■ Work to be completed ■
Please transcribe the data exactly as shown, skipping the images.

■ Data extract ■
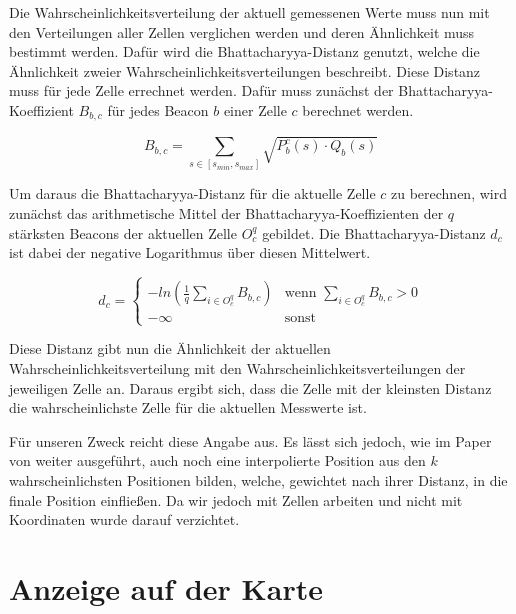 Die Wahrscheinlichkeitsverteilung der aktuell gemessenen Werte muss nun mit den Verteilungen aller Zellen verglichen werden und deren Ähnlichkeit muss bestimmt werden. Dafür wird die Bhattacharyya-Distanz genutzt, welche die Ähnlichkeit zweier Wahrscheinlichkeitsverteilungen beschreibt. 
Diese Distanz muss für jede Zelle errechnet werden. 
Dafür muss zunächst der Bhattacharyya-Koeffizient $B_{b, c}$ für jedes Beacon $b$ einer Zelle $c$ berechnet werden.

\begin{equation}
	B_{b, c} = \sum_{s \in [s_{min},s_{max}]} \sqrt{P_{b}^{c}(s) \cdot Q_{b}(s)}
\end{equation}

Um daraus die Bhattacharyya-Distanz für die aktuelle Zelle $c$ zu berechnen, wird zunächst das arithmetische Mittel der Bhattacharyya-Koeffizienten der $q$ stärksten Beacons der aktuellen Zelle $O_{c}^{q}$ gebildet. Die Bhattacharyya-Distanz $d_{c}$ ist dabei der negative Logarithmus über diesen Mittelwert.

\begin{equation}
	d_{c}= \begin{cases}
	-ln (\frac{1}{q} \sum_{i \in O_{c}^{q}} B_{b, c}) & \text{wenn } \sum_{i \in O_{c}^{q}} B_{b, c} > 0 \\
	- \infty & \text{sonst}
	\end{cases}
\end{equation}

Diese Distanz gibt nun die Ähnlichkeit der aktuellen Wahrscheinlichkeitsverteilung mit den Wahrscheinlichkeitsverteilungen der jeweiligen Zelle an. Daraus ergibt sich, dass die Zelle mit der kleinsten Distanz die wahrscheinlichste Zelle für die aktuellen Messwerte ist.

Für unseren Zweck reicht diese Angabe aus. Es lässt sich jedoch, wie im Paper von \citet{wifiFingerprintProbability} weiter ausgeführt, auch noch eine interpolierte Position aus den $k$ wahrscheinlichsten Positionen bilden, welche, gewichtet nach ihrer Distanz, in die finale Position einfließen. Da wir jedoch mit Zellen arbeiten und nicht mit Koordinaten wurde darauf verzichtet. 


\section{Anzeige auf der Karte}
\label{sec:map}

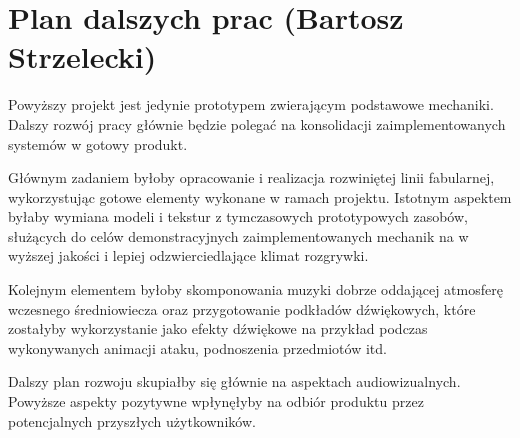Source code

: \section{Plan dalszych prac (Bartosz Strzelecki)}
Powyższy projekt jest jedynie prototypem zwierającym podstawowe mechaniki.
Dalszy rozwój pracy głównie będzie polegać na konsolidacji zaimplementowanych
systemów w gotowy produkt.

Głównym zadaniem byłoby opracowanie i realizacja rozwiniętej linii fabularnej,
wykorzystując gotowe elementy wykonane w ramach projektu. Istotnym aspektem
byłaby wymiana  modeli i tekstur z tymczasowych prototypowych zasobów, służących
do celów demonstracyjnych zaimplementowanych mechanik na w wyższej jakości
i lepiej odzwierciedlające klimat rozgrywki.

Kolejnym elementem byłoby skomponowania muzyki dobrze oddającej atmosferę wczesnego
średniowiecza oraz przygotowanie podkładów dźwiękowych, które zostałyby wykorzystanie
jako efekty dźwiękowe na przykład podczas wykonywanych animacji ataku, podnoszenia przedmiotów itd.

Dalszy plan rozwoju skupiałby się głównie na aspektach audiowizualnych.
Powyższe aspekty pozytywne wpłynęłyby na odbiór produktu przez potencjalnych przyszłych
użytkowników. 
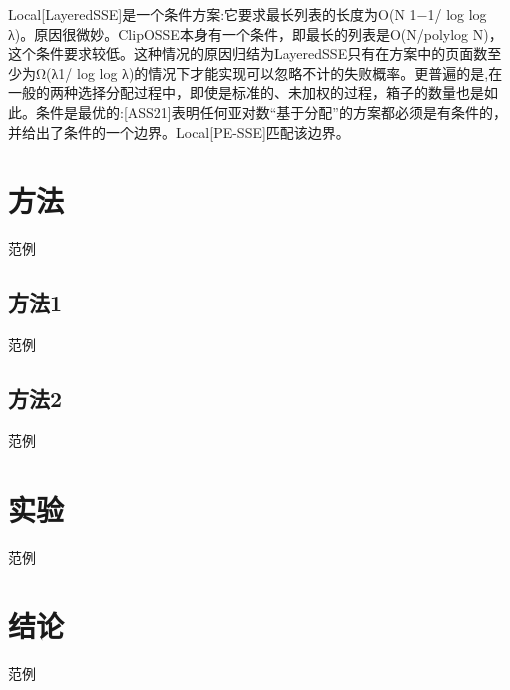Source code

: \documentclass[UTF8]{article}
\begin{document}
Local[LayeredSSE]是一个条件方案:它要求最长列表的长度为O(N 1−1/ log log λ)。原因很微妙。ClipOSSE本身有一个条件，即最长的列表是O(N/polylog N)，这个条件要求较低。这种情况的原因归结为LayeredSSE只有在方案中的页面数至少为Ω(λ1/ log log λ)的情况下才能实现可以忽略不计的失败概率。更普遍的是,在一般的两种选择分配过程中，即使是标准的、未加权的过程，箱子的数量也是如此。条件是最优的:[ASS21]表明任何亚对数“基于分配”的方案都必须是有条件的，并给出了条件的一个边界。Local[PE-SSE]匹配该边界。

\section{方法}
范例
\subsection{方法1}
范例
\subsection{方法2}
范例
\section{实验}
范例
\section{结论}
范例



\end{document}
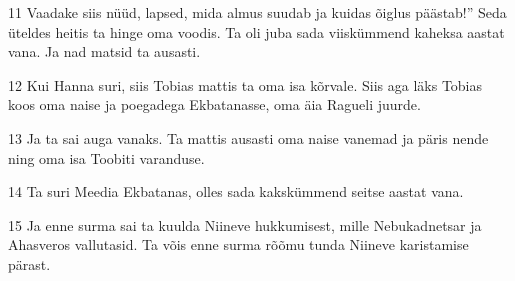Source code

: \par 11 Vaadake siis nüüd, lapsed, mida almus suudab ja kuidas õiglus  päästab!” Seda üteldes heitis ta hinge oma voodis. Ta oli juba  sada viiskümmend kaheksa aastat vana. Ja nad matsid ta ausasti.
\par 12 Kui Hanna suri, siis Tobias mattis ta oma isa kõrvale. Siis  aga läks Tobias koos oma naise ja poegadega Ekbatanasse, oma äia  Ragueli juurde.
\par 13 Ja ta sai auga vanaks. Ta mattis ausasti oma naise vanemad ja  päris nende ning oma isa Toobiti varanduse.
\par 14 Ta suri Meedia Ekbatanas, olles sada kakskümmend seitse aastat  vana.
\par 15 Ja enne surma sai ta kuulda Niineve hukkumisest, mille  Nebukadnetsar ja Ahasveros vallutasid. Ta võis enne surma rõõmu tunda  Niineve karistamise pärast. 


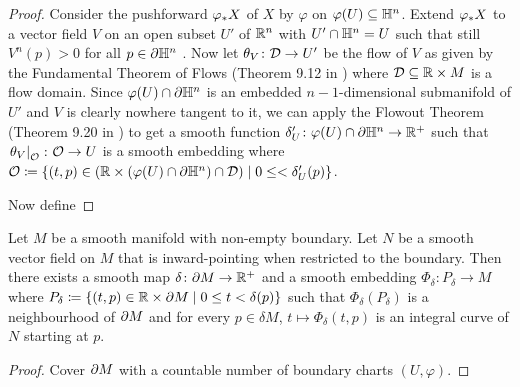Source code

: \begin{proof}
    Consider the pushforward $\pushfwd{\varphi}{X}$ of $X$ by $\varphi$ on $\varphi (U) \subseteq \bH^n$. 
    Extend $\pushfwd{\varphi}{X}$ to a vector field $V$ on an open subset $U'$ of $\bR^n$ with $U' \cap \bH^n = U$ such that still $V^n (p) > 0$ for all $p \in \boundary \bH^n$ .
    Now let $\theta_V \colon \fD \to U'$ be the flow of $V$ as given by the Fundamental Theorem of Flows (Theorem 9.12 in \cite{Lee2006}) where $\fD \subseteq \bR \times M$ is a flow domain. 
    Since $\varphi (U) \cap \boundary \bH^n$ is an embedded $n-1$-dimensional submanifold of $U'$ and $V$ is clearly nowhere tangent to it, we can apply the Flowout Theorem (Theorem 9.20 in \cite{Lee2006}) to get a smooth function $\delta_U' \colon \varphi (U) \cap \boundary \bH^n \to \bR^+$ such that $\restrict{\theta_V}{\fO} \colon \fO \to U$ is a smooth embedding where $\fO \coloneqq \{ (t, p) \in (\bR \times (\varphi (U) \cap \boundary \bH^n) \cap \fD) \mid 0 \le < \delta_U' (p)\}$. 

    Now define 
\end{proof}

\begin{lem}
    Let $M$ be a smooth manifold with non-empty boundary. 
    Let $N$ be a smooth vector field on $M$ that is inward-pointing when restricted to the boundary. 
    Then there exists a smooth map $\delta \colon \boundary M \to \bR^+$ and a smooth embedding $\Phi_\delta \colon P_\delta \to M$ where $P_\delta \coloneqq \{(t, p) \in \bR \times \boundary M \mid 0 \leq t < \delta (p)\}$ such that $\Phi_\delta (P_\delta)$ is a neighbourhood of $\boundary M$ and for every $p \in \delta M$, $t \mapsto \Phi_\delta (t, p)$ is an integral curve of $N$ starting at $p$. 
\end{lem}

\begin{proof}
    Cover $\boundary M$ with a countable number of boundary charts $(U, \varphi)$. 
\end{proof}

■ Your response ■
 Die Wahrscheinlichkeitsverteilung der aktuell gemessenen Werte muss nun mit den Verteilungen aller Zellen verglichen werden und deren Ähnlichkeit muss bestimmt werden. Dafür wird die Bhattacharyya-Distanz genutzt, welche die Ähnlichkeit zweier Wahrscheinlichkeitsverteilungen beschreibt. 
Diese Distanz muss für jede Zelle errechnet werden. 
Dafür muss zunächst der Bhattacharyya-Koeffizient $B_{b, c}$ für jedes Beacon $b$ einer Zelle $c$ berechnet werden.

\begin{equation}
	B_{b, c} = \sum_{s \in [s_{min},s_{max}]} \sqrt{P_{b}^{c}(s) \cdot Q_{b}(s)}
\end{equation}

Um daraus die Bhattacharyya-Distanz für die aktuelle Zelle $c$ zu berechnen, wird zunächst das arithmetische Mittel der Bhattacharyya-Koeffizienten der $q$ stärksten Beacons der aktuellen Zelle $O_{c}^{q}$ gebildet. Die Bhattacharyya-Distanz $d_{c}$ ist dabei der negative Logarithmus über diesen Mittelwert.

\begin{equation}
	d_{c}= \begin{cases}
	-ln (\frac{1}{q} \sum_{i \in O_{c}^{q}} B_{b, c}) & \text{wenn } \sum_{i \in O_{c}^{q}} B_{b, c} > 0 \\
	- \infty & \text{sonst}
	\end{cases}
\end{equation}

Diese Distanz gibt nun die Ähnlichkeit der aktuellen Wahrscheinlichkeitsverteilung mit den Wahrscheinlichkeitsverteilungen der jeweiligen Zelle an. Daraus ergibt sich, dass die Zelle mit der kleinsten Distanz die wahrscheinlichste Zelle für die aktuellen Messwerte ist.

Für unseren Zweck reicht diese Angabe aus. Es lässt sich jedoch, wie im Paper von \citet{wifiFingerprintProbability} weiter ausgeführt, auch noch eine interpolierte Position aus den $k$ wahrscheinlichsten Positionen bilden, welche, gewichtet nach ihrer Distanz, in die finale Position einfließen. Da wir jedoch mit Zellen arbeiten und nicht mit Koordinaten wurde darauf verzichtet. 


\section{Anzeige auf der Karte}
\label{sec:map}

Source code

: \section{Plan dalszych prac (Bartosz Strzelecki)}
Powyższy projekt jest jedynie prototypem zwierającym podstawowe mechaniki.
Dalszy rozwój pracy głównie będzie polegać na konsolidacji zaimplementowanych
systemów w gotowy produkt.

Głównym zadaniem byłoby opracowanie i realizacja rozwiniętej linii fabularnej,
wykorzystując gotowe elementy wykonane w ramach projektu. Istotnym aspektem
byłaby wymiana  modeli i tekstur z tymczasowych prototypowych zasobów, służących
do celów demonstracyjnych zaimplementowanych mechanik na w wyższej jakości
i lepiej odzwierciedlające klimat rozgrywki.

Kolejnym elementem byłoby skomponowania muzyki dobrze oddającej atmosferę wczesnego
średniowiecza oraz przygotowanie podkładów dźwiękowych, które zostałyby wykorzystanie
jako efekty dźwiękowe na przykład podczas wykonywanych animacji ataku, podnoszenia przedmiotów itd.

Dalszy plan rozwoju skupiałby się głównie na aspektach audiowizualnych.
Powyższe aspekty pozytywne wpłynęłyby na odbiór produktu przez potencjalnych przyszłych
użytkowników. 
Source code

: \documentclass[UTF8]{article}
\begin{document}
Local[LayeredSSE]是一个条件方案:它要求最长列表的长度为O(N 1−1/ log log λ)。原因很微妙。ClipOSSE本身有一个条件，即最长的列表是O(N/polylog N)，这个条件要求较低。这种情况的原因归结为LayeredSSE只有在方案中的页面数至少为Ω(λ1/ log log λ)的情况下才能实现可以忽略不计的失败概率。更普遍的是,在一般的两种选择分配过程中，即使是标准的、未加权的过程，箱子的数量也是如此。条件是最优的:[ASS21]表明任何亚对数“基于分配”的方案都必须是有条件的，并给出了条件的一个边界。Local[PE-SSE]匹配该边界。

\section{方法}
范例
\subsection{方法1}
范例
\subsection{方法2}
范例
\section{实验}
范例
\section{结论}
范例



\end{document}
Source code

: \par 11 Vaadake siis nüüd, lapsed, mida almus suudab ja kuidas õiglus  päästab!” Seda üteldes heitis ta hinge oma voodis. Ta oli juba  sada viiskümmend kaheksa aastat vana. Ja nad matsid ta ausasti.
\par 12 Kui Hanna suri, siis Tobias mattis ta oma isa kõrvale. Siis  aga läks Tobias koos oma naise ja poegadega Ekbatanasse, oma äia  Ragueli juurde.
\par 13 Ja ta sai auga vanaks. Ta mattis ausasti oma naise vanemad ja  päris nende ning oma isa Toobiti varanduse.
\par 14 Ta suri Meedia Ekbatanas, olles sada kakskümmend seitse aastat  vana.
\par 15 Ja enne surma sai ta kuulda Niineve hukkumisest, mille  Nebukadnetsar ja Ahasveros vallutasid. Ta võis enne surma rõõmu tunda  Niineve karistamise pärast. 


Source code

: \begin{proof}
    Consider the pushforward $\pushfwd{\varphi}{X}$ of $X$ by $\varphi$ on $\varphi (U) \subseteq \bH^n$. 
    Extend $\pushfwd{\varphi}{X}$ to a vector field $V$ on an open subset $U'$ of $\bR^n$ with $U' \cap \bH^n = U$ such that still $V^n (p) > 0$ for all $p \in \boundary \bH^n$ .
    Now let $\theta_V \colon \fD \to U'$ be the flow of $V$ as given by the Fundamental Theorem of Flows (Theorem 9.12 in \cite{Lee2006}) where $\fD \subseteq \bR \times M$ is a flow domain. 
    Since $\varphi (U) \cap \boundary \bH^n$ is an embedded $n-1$-dimensional submanifold of $U'$ and $V$ is clearly nowhere tangent to it, we can apply the Flowout Theorem (Theorem 9.20 in \cite{Lee2006}) to get a smooth function $\delta_U' \colon \varphi (U) \cap \boundary \bH^n \to \bR^+$ such that $\restrict{\theta_V}{\fO} \colon \fO \to U$ is a smooth embedding where $\fO \coloneqq \{ (t, p) \in (\bR \times (\varphi (U) \cap \boundary \bH^n) \cap \fD) \mid 0 \le < \delta_U' (p)\}$. 

    Now define 
\end{proof}

\begin{lem}
    Let $M$ be a smooth manifold with non-empty boundary. 
    Let $N$ be a smooth vector field on $M$ that is inward-pointing when restricted to the boundary. 
    Then there exists a smooth map $\delta \colon \boundary M \to \bR^+$ and a smooth embedding $\Phi_\delta \colon P_\delta \to M$ where $P_\delta \coloneqq \{(t, p) \in \bR \times \boundary M \mid 0 \leq t < \delta (p)\}$ such that $\Phi_\delta (P_\delta)$ is a neighbourhood of $\boundary M$ and for every $p \in \delta M$, $t \mapsto \Phi_\delta (t, p)$ is an integral curve of $N$ starting at $p$. 
\end{lem}

\begin{proof}
    Cover $\boundary M$ with a countable number of boundary charts $(U, \varphi)$. 
\end{proof}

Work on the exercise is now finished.